• The problem:
The answer must be every line of the records below that contains the word "loom", copied out.
==================================================
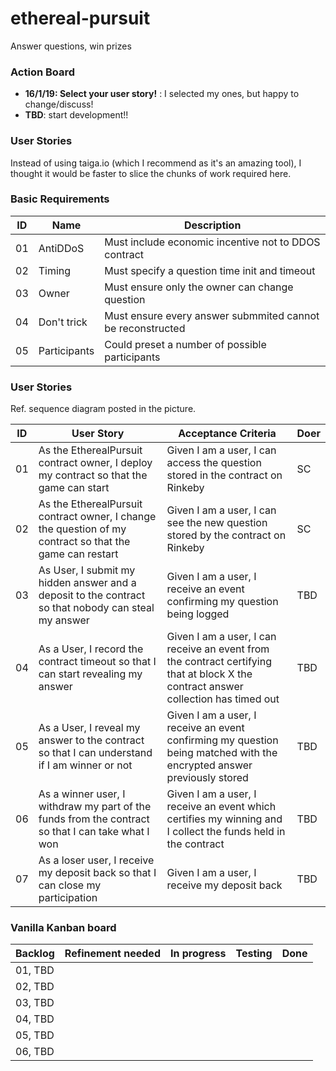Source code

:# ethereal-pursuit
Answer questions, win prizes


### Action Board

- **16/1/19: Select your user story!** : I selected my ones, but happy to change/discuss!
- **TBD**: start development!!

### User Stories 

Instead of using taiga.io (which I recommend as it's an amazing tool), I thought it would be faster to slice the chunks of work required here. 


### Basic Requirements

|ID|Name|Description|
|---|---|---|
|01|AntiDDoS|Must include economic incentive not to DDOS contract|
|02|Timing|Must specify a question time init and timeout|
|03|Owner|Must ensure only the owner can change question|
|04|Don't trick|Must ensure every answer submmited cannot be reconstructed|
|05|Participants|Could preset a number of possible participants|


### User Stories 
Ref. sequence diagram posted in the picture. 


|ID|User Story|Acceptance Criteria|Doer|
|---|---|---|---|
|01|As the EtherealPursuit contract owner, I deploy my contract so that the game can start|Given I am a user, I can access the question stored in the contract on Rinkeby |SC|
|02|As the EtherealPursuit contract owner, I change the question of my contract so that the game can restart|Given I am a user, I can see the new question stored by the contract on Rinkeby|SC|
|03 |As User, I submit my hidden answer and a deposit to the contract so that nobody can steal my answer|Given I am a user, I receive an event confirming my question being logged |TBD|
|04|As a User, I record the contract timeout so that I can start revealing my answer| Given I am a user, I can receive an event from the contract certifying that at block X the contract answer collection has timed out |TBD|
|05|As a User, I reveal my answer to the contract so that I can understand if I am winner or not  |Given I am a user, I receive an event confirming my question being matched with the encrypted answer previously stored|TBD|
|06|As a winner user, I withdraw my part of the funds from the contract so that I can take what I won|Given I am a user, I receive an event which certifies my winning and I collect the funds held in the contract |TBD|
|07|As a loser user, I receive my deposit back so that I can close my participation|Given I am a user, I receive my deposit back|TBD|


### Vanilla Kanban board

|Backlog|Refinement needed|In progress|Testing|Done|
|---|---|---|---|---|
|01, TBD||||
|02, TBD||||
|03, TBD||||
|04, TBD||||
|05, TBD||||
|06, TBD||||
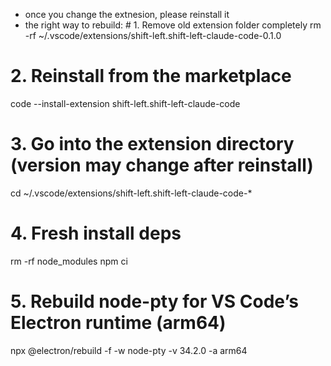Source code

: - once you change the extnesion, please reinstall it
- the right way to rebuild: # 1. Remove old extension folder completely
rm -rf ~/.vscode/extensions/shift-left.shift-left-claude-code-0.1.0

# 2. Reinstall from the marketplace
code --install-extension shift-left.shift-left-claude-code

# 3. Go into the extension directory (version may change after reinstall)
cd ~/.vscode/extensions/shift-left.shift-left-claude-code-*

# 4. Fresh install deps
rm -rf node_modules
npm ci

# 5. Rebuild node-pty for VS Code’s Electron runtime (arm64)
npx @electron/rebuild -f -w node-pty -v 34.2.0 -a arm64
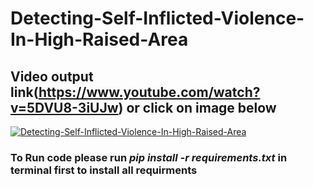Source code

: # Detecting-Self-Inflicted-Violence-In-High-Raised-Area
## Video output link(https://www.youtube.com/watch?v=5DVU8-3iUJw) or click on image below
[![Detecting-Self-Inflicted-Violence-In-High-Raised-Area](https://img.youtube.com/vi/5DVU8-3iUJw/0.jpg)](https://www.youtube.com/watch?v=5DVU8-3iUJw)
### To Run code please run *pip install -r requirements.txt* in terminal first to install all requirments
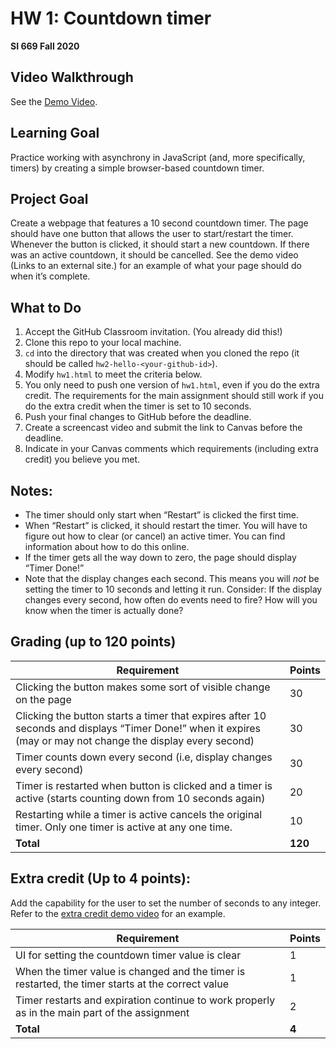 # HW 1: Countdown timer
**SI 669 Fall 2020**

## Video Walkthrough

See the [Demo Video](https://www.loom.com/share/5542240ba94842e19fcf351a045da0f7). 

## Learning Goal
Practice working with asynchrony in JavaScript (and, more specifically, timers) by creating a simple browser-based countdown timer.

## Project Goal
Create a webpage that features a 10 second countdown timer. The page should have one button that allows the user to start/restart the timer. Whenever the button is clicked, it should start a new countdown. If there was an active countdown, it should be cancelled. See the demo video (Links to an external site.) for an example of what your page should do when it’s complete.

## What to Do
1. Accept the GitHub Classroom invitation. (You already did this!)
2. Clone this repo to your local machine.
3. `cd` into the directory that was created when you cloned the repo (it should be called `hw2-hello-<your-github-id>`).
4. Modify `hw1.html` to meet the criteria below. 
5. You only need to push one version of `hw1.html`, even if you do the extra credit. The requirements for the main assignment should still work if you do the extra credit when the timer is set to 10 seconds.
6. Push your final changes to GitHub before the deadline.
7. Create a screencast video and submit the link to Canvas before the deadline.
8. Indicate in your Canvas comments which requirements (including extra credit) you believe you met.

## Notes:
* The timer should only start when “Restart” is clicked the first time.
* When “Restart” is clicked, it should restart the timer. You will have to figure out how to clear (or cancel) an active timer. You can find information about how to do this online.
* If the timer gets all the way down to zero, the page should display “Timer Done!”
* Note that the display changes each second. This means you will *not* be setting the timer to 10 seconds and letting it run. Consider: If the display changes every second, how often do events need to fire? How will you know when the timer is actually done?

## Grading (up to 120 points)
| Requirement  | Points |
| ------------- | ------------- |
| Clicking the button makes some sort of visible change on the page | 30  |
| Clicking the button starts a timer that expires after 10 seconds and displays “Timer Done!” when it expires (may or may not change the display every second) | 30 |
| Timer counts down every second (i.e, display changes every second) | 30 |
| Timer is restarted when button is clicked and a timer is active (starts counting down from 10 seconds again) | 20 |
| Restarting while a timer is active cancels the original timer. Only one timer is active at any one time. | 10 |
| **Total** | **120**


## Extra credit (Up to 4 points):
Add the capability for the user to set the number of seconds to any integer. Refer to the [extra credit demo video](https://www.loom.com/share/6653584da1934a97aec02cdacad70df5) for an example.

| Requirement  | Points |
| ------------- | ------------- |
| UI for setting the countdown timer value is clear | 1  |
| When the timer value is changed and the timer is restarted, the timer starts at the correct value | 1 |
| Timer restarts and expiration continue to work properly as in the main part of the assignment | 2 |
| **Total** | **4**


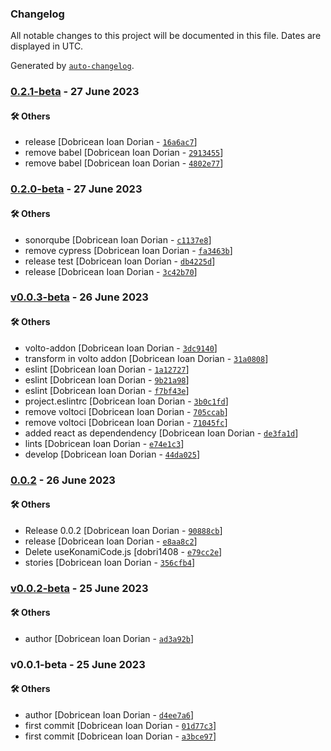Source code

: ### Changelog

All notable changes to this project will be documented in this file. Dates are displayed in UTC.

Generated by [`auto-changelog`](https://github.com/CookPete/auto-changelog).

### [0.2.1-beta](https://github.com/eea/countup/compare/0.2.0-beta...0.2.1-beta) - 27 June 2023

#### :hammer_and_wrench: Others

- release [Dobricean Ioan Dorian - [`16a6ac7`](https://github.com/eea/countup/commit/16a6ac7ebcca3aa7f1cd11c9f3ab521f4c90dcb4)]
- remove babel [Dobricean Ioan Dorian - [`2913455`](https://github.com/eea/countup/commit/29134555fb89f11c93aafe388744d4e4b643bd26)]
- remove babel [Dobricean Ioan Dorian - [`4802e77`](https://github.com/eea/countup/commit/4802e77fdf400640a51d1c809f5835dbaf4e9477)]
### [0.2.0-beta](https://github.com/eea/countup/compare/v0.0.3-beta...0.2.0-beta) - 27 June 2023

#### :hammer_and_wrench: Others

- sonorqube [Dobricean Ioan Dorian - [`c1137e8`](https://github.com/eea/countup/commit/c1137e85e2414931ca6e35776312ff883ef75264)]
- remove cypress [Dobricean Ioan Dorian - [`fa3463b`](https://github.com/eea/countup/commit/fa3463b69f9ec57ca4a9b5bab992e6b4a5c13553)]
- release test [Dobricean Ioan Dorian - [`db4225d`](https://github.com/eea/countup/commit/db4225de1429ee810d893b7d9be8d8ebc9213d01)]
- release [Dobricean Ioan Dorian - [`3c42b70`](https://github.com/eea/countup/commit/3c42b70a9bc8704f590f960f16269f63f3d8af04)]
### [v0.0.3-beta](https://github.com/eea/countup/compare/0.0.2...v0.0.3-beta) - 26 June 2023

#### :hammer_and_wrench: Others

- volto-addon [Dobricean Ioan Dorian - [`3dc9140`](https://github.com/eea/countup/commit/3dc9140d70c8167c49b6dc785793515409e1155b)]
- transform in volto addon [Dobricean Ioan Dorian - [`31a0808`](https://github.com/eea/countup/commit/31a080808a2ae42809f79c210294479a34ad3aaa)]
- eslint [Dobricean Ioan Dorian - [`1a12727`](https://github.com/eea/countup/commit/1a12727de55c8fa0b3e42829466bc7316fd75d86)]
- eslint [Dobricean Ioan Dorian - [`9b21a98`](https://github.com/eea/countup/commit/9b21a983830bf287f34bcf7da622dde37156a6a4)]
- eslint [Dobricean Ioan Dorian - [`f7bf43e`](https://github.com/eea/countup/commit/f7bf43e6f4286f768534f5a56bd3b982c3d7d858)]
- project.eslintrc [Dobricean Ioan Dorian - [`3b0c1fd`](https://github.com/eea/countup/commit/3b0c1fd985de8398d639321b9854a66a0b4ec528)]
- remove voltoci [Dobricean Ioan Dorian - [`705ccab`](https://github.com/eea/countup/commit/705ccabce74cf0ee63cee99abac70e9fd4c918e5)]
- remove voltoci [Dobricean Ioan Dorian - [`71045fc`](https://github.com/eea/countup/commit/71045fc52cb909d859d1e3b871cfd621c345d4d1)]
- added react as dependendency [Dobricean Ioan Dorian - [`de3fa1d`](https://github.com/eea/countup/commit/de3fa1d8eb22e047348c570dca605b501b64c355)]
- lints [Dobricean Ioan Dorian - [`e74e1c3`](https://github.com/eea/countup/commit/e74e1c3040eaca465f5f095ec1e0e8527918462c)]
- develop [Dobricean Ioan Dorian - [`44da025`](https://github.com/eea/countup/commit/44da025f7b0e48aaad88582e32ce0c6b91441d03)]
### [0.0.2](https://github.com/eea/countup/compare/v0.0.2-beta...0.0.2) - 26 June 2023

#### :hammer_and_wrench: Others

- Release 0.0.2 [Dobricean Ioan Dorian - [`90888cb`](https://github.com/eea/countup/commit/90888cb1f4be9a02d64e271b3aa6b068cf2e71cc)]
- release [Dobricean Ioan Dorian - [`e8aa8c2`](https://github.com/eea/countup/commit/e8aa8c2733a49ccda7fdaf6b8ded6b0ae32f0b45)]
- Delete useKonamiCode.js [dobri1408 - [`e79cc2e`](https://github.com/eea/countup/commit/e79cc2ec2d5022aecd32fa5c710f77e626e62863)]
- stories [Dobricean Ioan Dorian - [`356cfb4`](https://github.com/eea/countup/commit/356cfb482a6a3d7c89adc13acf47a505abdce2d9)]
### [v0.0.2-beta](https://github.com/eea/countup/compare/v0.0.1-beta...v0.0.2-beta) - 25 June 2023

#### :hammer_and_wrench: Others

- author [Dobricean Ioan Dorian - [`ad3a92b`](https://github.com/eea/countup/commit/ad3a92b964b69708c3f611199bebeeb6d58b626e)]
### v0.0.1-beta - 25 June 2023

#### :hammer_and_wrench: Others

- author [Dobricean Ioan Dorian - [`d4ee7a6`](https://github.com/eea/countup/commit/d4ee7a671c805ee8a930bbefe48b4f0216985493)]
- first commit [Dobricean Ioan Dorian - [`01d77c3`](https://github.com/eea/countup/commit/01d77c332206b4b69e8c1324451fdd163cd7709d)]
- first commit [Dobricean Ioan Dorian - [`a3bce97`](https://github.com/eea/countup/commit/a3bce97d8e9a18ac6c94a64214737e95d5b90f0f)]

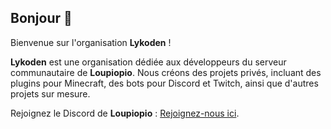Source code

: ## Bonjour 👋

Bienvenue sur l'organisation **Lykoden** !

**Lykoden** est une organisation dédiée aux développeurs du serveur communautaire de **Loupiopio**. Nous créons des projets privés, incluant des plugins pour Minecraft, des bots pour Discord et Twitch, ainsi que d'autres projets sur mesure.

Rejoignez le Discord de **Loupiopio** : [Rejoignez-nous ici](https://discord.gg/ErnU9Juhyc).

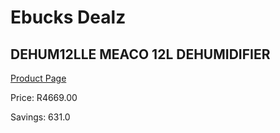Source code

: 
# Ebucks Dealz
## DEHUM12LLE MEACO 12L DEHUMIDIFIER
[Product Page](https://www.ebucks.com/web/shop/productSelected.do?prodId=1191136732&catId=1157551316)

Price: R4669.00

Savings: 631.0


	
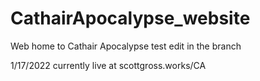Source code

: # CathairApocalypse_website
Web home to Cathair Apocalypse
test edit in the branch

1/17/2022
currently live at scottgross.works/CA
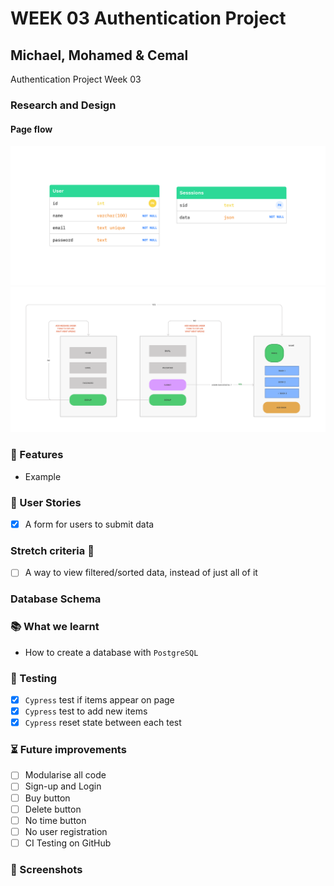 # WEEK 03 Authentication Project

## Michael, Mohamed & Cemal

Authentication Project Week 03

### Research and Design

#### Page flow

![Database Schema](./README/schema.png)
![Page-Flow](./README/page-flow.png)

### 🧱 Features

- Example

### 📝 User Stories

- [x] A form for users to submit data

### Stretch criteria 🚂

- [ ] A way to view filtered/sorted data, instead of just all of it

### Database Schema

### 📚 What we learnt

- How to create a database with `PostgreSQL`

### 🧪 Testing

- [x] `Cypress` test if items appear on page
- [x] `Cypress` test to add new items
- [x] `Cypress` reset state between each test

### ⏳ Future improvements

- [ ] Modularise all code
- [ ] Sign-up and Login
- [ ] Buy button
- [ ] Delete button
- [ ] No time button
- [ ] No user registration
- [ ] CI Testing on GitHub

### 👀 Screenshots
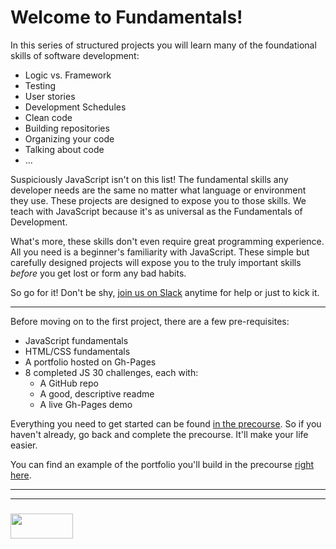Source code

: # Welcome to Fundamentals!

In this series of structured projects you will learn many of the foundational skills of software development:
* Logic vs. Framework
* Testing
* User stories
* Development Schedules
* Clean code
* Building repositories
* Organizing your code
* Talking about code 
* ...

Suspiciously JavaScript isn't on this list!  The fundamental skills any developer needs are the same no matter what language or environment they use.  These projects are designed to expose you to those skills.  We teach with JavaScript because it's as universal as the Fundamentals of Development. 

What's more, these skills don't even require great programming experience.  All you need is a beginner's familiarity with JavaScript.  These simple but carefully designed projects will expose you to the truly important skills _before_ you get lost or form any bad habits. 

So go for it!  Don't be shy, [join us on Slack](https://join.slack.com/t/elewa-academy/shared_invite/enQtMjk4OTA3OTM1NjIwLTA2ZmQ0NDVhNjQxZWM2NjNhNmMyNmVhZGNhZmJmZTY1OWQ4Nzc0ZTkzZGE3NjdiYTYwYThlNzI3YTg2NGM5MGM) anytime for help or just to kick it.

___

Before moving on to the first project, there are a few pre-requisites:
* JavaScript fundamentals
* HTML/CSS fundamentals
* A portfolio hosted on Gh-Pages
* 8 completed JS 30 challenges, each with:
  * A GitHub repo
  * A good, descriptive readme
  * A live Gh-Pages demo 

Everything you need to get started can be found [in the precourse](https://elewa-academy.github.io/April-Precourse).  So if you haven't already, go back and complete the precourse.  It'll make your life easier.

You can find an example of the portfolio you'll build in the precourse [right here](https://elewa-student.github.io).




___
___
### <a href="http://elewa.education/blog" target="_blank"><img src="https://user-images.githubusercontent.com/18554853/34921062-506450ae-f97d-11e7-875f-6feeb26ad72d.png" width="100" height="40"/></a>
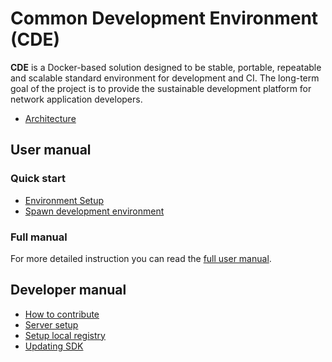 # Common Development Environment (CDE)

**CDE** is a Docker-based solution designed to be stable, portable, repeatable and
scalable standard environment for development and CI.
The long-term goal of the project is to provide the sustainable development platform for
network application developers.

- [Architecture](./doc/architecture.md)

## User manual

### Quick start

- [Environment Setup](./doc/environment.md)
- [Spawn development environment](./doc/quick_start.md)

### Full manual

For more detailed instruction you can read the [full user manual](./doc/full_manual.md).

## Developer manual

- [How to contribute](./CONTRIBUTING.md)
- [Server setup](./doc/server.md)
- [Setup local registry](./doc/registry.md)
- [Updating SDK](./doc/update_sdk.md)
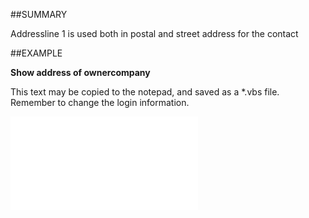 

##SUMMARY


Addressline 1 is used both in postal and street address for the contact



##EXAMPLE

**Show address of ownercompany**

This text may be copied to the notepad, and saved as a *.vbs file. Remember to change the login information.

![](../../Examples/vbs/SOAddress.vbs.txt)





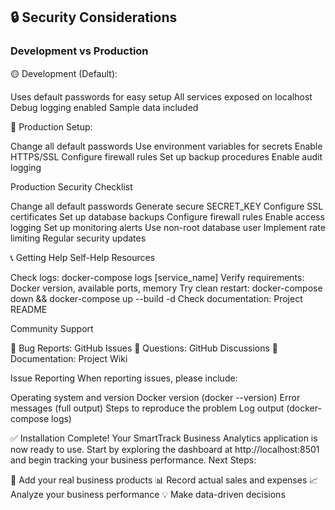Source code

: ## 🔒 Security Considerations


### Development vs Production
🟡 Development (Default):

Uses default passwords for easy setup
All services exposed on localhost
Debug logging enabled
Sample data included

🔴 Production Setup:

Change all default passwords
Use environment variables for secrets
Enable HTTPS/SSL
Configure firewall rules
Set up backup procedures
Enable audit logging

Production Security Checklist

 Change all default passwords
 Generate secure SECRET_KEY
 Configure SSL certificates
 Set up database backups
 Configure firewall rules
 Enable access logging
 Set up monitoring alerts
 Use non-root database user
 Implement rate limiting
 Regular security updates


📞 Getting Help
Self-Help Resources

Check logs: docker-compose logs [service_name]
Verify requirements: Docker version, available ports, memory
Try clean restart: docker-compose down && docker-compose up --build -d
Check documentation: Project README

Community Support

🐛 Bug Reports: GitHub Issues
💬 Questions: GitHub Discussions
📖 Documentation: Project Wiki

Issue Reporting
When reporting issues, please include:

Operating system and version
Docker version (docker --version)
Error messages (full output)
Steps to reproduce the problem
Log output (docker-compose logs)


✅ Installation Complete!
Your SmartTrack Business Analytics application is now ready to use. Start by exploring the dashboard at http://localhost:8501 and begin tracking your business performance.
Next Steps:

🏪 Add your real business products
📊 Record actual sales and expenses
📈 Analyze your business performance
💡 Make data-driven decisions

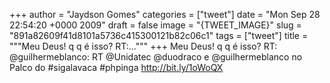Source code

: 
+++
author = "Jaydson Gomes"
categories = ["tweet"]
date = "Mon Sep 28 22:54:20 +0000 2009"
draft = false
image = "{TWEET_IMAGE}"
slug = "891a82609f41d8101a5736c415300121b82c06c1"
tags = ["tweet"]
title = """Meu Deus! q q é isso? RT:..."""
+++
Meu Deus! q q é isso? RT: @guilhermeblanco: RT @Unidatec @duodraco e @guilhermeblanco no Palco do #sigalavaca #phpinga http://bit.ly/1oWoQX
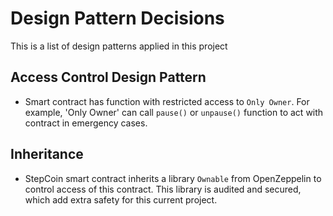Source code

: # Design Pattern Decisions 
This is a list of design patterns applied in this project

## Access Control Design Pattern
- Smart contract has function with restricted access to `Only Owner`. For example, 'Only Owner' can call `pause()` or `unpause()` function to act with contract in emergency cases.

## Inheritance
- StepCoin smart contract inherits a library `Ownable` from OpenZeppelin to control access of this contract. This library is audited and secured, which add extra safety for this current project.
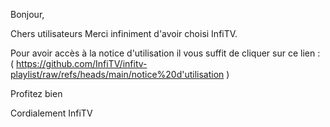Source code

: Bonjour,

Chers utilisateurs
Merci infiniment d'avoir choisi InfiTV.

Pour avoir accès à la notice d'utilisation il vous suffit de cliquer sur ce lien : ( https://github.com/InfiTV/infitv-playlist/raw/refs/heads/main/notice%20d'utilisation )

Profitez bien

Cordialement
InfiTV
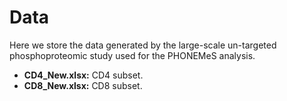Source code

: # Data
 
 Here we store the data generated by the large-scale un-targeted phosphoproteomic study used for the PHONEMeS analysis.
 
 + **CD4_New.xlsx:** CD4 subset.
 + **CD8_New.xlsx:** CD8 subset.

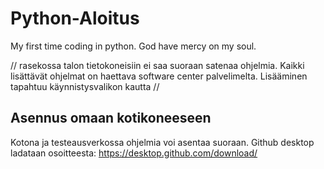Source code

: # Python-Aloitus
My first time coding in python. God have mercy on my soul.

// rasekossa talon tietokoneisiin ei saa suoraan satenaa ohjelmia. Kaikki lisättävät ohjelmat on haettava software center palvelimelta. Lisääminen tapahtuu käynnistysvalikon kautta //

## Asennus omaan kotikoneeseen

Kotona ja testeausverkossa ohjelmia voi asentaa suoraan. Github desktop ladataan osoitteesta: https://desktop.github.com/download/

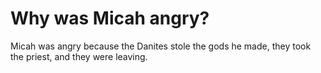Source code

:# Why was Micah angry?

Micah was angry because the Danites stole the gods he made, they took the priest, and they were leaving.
==================================================
• Answer for the task:
See the [Demo Video](https://www.loom.com/share/5542240ba94842e19fcf351a045da0f7). 
Add the capability for the user to set the number of seconds to any integer. Refer to the [extra credit demo video](https://www.loom.com/share/6653584da1934a97aec02cdacad70df5) for an example.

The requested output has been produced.